[Task directions]
In the copy, include every record below exactly as it appears, but no pictures.

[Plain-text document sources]
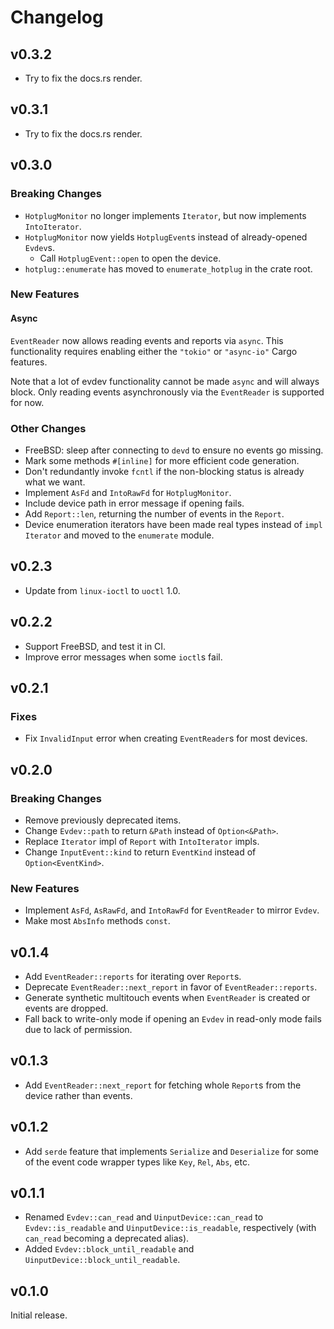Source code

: # Changelog

## v0.3.2

- Try to fix the docs.rs render.

## v0.3.1

- Try to fix the docs.rs render.

## v0.3.0

### Breaking Changes

- `HotplugMonitor` no longer implements `Iterator`, but now implements `IntoIterator`.
- `HotplugMonitor` now yields `HotplugEvent`s instead of already-opened `Evdev`s.
  - Call `HotplugEvent::open` to open the device.
- `hotplug::enumerate` has moved to `enumerate_hotplug` in the crate root.

### New Features

#### Async

`EventReader` now allows reading events and reports via `async`.
This functionality requires enabling either the `"tokio"` or `"async-io"` Cargo features.

Note that a lot of evdev functionality cannot be made `async` and will always block.
Only reading events asynchronously via the `EventReader` is supported for now.

### Other Changes

- FreeBSD: sleep after connecting to `devd` to ensure no events go missing.
- Mark some methods `#[inline]` for more efficient code generation.
- Don't redundantly invoke `fcntl` if the non-blocking status is already what we want.
- Implement `AsFd` and `IntoRawFd` for `HotplugMonitor`.
- Include device path in error message if opening fails.
- Add `Report::len`, returning the number of events in the `Report`.
- Device enumeration iterators have been made real types instead of `impl Iterator` and moved to
  the `enumerate` module.

## v0.2.3

- Update from `linux-ioctl` to `uoctl` 1.0.

## v0.2.2

- Support FreeBSD, and test it in CI.
- Improve error messages when some `ioctl`s fail.

## v0.2.1

### Fixes

- Fix `InvalidInput` error when creating `EventReader`s for most devices.

## v0.2.0

### Breaking Changes

- Remove previously deprecated items.
- Change `Evdev::path` to return `&Path` instead of `Option<&Path>`.
- Replace `Iterator` impl of `Report` with `IntoIterator` impls.
- Change `InputEvent::kind` to return `EventKind` instead of `Option<EventKind>`.

### New Features

- Implement `AsFd`, `AsRawFd`, and `IntoRawFd` for `EventReader` to mirror `Evdev`.
- Make most `AbsInfo` methods `const`.

## v0.1.4

- Add `EventReader::reports` for iterating over `Report`s.
- Deprecate `EventReader::next_report` in favor of `EventReader::reports`.
- Generate synthetic multitouch events when `EventReader` is created or events are dropped.
- Fall back to write-only mode if opening an `Evdev` in read-only mode fails due to lack of permission.

## v0.1.3

- Add `EventReader::next_report` for fetching whole `Report`s from the device rather than events.

## v0.1.2

- Add `serde` feature that implements `Serialize` and `Deserialize` for some of the event code
  wrapper types like `Key`, `Rel`, `Abs`, etc.

## v0.1.1

- Renamed `Evdev::can_read` and `UinputDevice::can_read` to `Evdev::is_readable`
  and `UinputDevice::is_readable`, respectively (with `can_read` becoming a
  deprecated alias).
- Added `Evdev::block_until_readable` and `UinputDevice::block_until_readable`.

## v0.1.0

Initial release.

[Exercise answer]
Source code

: # Changelog

## v0.3.2

- Try to fix the docs.rs render.

## v0.3.1

- Try to fix the docs.rs render.

## v0.3.0

### Breaking Changes

- `HotplugMonitor` no longer implements `Iterator`, but now implements `IntoIterator`.
- `HotplugMonitor` now yields `HotplugEvent`s instead of already-opened `Evdev`s.
  - Call `HotplugEvent::open` to open the device.
- `hotplug::enumerate` has moved to `enumerate_hotplug` in the crate root.

### New Features

#### Async

`EventReader` now allows reading events and reports via `async`.
This functionality requires enabling either the `"tokio"` or `"async-io"` Cargo features.

Note that a lot of evdev functionality cannot be made `async` and will always block.
Only reading events asynchronously via the `EventReader` is supported for now.

### Other Changes

- FreeBSD: sleep after connecting to `devd` to ensure no events go missing.
- Mark some methods `#[inline]` for more efficient code generation.
- Don't redundantly invoke `fcntl` if the non-blocking status is already what we want.
- Implement `AsFd` and `IntoRawFd` for `HotplugMonitor`.
- Include device path in error message if opening fails.
- Add `Report::len`, returning the number of events in the `Report`.
- Device enumeration iterators have been made real types instead of `impl Iterator` and moved to
  the `enumerate` module.

## v0.2.3

- Update from `linux-ioctl` to `uoctl` 1.0.

## v0.2.2

- Support FreeBSD, and test it in CI.
- Improve error messages when some `ioctl`s fail.

## v0.2.1

### Fixes

- Fix `InvalidInput` error when creating `EventReader`s for most devices.

## v0.2.0

### Breaking Changes

- Remove previously deprecated items.
- Change `Evdev::path` to return `&Path` instead of `Option<&Path>`.
- Replace `Iterator` impl of `Report` with `IntoIterator` impls.
- Change `InputEvent::kind` to return `EventKind` instead of `Option<EventKind>`.

### New Features

- Implement `AsFd`, `AsRawFd`, and `IntoRawFd` for `EventReader` to mirror `Evdev`.
- Make most `AbsInfo` methods `const`.

## v0.1.4

- Add `EventReader::reports` for iterating over `Report`s.
- Deprecate `EventReader::next_report` in favor of `EventReader::reports`.
- Generate synthetic multitouch events when `EventReader` is created or events are dropped.
- Fall back to write-only mode if opening an `Evdev` in read-only mode fails due to lack of permission.

## v0.1.3

- Add `EventReader::next_report` for fetching whole `Report`s from the device rather than events.

## v0.1.2

- Add `serde` feature that implements `Serialize` and `Deserialize` for some of the event code
  wrapper types like `Key`, `Rel`, `Abs`, etc.

## v0.1.1

- Renamed `Evdev::can_read` and `UinputDevice::can_read` to `Evdev::is_readable`
  and `UinputDevice::is_readable`, respectively (with `can_read` becoming a
  deprecated alias).
- Added `Evdev::block_until_readable` and `UinputDevice::block_until_readable`.

## v0.1.0

Initial release.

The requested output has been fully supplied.